Six months after onset and 3 months after discontinuing steroids, the patient suddenly relapsed, with HR-CT showing new consolidations bilaterally in an organizing pneumonia (OP) pattern. Clinical symptoms improved after 7 days on oral prednisolone 1 mg/kg/day. Mycophenolic acid was initiated and steroids were again tapered for three months. A year after starting durvalumab, the patient was still experiencing dyspnea on exertion, with the HR-CT scan revealing restrictive marks with fibrosis in both lungs. No evidence of clinical progression or relapse of NSCLC has been observed 12 months post treatment.
Discussion/Conclusion
Early pneumonitis within days after initiation of PD-1 inhibition has been reported previously [3, 4]. Nevertheless, acute-onset pneumonitis upon administration of the first dose of PD-L1 inhibition has not previously been described. In a retrospective review of 915 patients developing pneumonitis after receiving PD-1/PD-L1 inhibitors, median time of onset of pneumonitis was 2.8 months (range 9 days – 19.2 months) [5].
In recent literature, PD-L1 inhibitors have been associated with a significant lower incidence of pneumonitis than PD-1 inhibitors. In a systematic review covering 3232 advanced NSCLC patients, pneumonitis was diagnosed in 3.6% of patients on PD-1 inhibition, compared to 1.3% of anti-PD-L1 treated patients [6]. This difference could be explained by the interaction between PD-1 and PD-L2, which is not affected by PD-L1 inhibitors [7].
While grade 3–4 pneumonitis was relatively common occurring in 3.4% of the patients treated with durvalumab in stage III NSCLC, it was reported in only 1% of the advanced NSCLC patients treated with durvalumab in the ATLANTIC study [1, 8]. These data suggest that the incidence of pneumonitis is higher for stage III patients receiving anti-PD-L1 as consolidation treatment after chemoradiation. Potential explanations for this difference include sequential administration of radiotherapy and ICI [9] and the lower tumor load in stage III disease [10].

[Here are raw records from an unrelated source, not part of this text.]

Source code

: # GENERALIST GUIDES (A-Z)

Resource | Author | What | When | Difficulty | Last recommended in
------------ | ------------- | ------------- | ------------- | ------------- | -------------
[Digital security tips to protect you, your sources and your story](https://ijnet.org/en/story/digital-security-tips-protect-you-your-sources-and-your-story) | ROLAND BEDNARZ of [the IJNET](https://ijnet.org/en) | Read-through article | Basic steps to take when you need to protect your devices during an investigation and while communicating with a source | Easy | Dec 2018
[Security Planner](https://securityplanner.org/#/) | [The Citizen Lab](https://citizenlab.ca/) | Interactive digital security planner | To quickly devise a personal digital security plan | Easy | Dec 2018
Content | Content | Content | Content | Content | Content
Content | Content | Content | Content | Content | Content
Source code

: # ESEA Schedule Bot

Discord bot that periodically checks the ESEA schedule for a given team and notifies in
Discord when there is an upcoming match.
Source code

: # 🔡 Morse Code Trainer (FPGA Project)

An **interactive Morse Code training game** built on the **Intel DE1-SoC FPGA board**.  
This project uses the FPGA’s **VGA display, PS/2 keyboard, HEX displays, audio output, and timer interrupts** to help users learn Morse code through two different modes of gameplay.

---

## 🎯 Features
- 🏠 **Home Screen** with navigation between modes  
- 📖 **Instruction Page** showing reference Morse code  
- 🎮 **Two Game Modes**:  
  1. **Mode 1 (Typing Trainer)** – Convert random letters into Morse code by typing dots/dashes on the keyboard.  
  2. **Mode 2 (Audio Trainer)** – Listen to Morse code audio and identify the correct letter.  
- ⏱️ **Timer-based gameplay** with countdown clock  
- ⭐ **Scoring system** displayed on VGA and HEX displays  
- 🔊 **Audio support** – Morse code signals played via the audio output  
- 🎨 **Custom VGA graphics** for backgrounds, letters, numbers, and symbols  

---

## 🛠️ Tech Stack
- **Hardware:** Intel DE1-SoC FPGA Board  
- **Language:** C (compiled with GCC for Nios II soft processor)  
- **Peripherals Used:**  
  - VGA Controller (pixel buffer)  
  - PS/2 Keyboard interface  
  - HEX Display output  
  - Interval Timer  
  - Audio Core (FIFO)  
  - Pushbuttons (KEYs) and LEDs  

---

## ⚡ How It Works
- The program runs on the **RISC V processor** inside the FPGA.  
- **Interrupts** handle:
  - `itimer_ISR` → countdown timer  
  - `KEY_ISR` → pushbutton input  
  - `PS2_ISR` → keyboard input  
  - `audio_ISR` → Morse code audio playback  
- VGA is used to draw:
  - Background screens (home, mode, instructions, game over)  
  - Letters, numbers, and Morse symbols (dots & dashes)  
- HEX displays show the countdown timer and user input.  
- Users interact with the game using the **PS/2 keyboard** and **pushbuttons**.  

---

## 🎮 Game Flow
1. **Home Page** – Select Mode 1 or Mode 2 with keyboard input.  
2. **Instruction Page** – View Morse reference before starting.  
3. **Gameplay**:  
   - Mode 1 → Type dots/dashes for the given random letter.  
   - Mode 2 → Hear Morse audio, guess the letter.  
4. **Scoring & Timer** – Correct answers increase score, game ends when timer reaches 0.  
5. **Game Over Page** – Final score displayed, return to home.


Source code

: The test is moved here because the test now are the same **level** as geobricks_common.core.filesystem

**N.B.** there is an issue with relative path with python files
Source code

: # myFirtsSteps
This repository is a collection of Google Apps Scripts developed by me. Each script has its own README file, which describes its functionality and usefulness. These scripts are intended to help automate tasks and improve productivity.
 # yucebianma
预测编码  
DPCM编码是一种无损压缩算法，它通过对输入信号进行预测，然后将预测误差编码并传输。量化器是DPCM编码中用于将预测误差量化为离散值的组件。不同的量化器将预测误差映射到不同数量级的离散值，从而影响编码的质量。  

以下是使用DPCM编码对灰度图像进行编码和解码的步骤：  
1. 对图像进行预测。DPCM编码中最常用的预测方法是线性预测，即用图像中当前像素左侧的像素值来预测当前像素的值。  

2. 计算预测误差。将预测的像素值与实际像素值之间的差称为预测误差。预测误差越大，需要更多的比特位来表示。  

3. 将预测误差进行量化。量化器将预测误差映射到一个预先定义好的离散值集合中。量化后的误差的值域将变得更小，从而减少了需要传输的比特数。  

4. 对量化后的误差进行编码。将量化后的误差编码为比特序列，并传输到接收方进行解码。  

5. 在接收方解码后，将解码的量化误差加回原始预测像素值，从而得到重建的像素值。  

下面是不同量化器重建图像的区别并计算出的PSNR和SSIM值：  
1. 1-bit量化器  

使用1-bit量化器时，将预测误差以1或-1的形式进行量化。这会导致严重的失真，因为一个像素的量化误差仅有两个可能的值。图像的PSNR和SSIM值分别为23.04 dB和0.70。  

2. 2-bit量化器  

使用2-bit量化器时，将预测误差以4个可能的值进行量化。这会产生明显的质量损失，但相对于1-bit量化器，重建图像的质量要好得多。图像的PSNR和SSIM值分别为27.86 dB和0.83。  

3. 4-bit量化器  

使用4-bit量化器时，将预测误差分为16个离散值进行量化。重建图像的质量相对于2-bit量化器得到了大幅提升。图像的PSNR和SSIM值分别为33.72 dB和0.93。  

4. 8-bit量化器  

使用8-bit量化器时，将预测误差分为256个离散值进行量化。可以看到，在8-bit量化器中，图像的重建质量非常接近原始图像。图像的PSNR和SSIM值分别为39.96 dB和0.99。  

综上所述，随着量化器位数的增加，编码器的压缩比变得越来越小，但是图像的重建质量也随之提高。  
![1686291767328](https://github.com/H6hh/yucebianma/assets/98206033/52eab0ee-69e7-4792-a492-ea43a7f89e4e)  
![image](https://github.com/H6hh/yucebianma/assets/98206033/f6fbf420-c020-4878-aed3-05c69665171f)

This case of acute-onset severe pneumonitis during durvalumab infusion illustrates that clinicians should remain cautious of ICI-induced pneumonitis occurring at any time during and after treatment, especially following chemoradiation.
Statement of Ethics
The patient has declared no objection to anonymous use and publication of clinical data. This research was conducted ethically in accordance with the World Medical Association Declaration of Helsinki.
Disclosure Statement
ET: None.
AL: Consulting/advisory relationship/Honoraria received (paid to institution): Roche, Astra-Zeneca.
JV: None.
KS: Consulting/advisory relationship/Honoraria received (paid to institution): Bristol-Myers Squibb, MSD, Novartis, Roche, Pierre Fabre.
Funding Sources
No funding obtained for this study.
Author Contributions
ET, JV, AvL and KS collected and interpreted the clinical data acquisited and have prepared and revised the manuscript. All authors read and approved the final manuscript.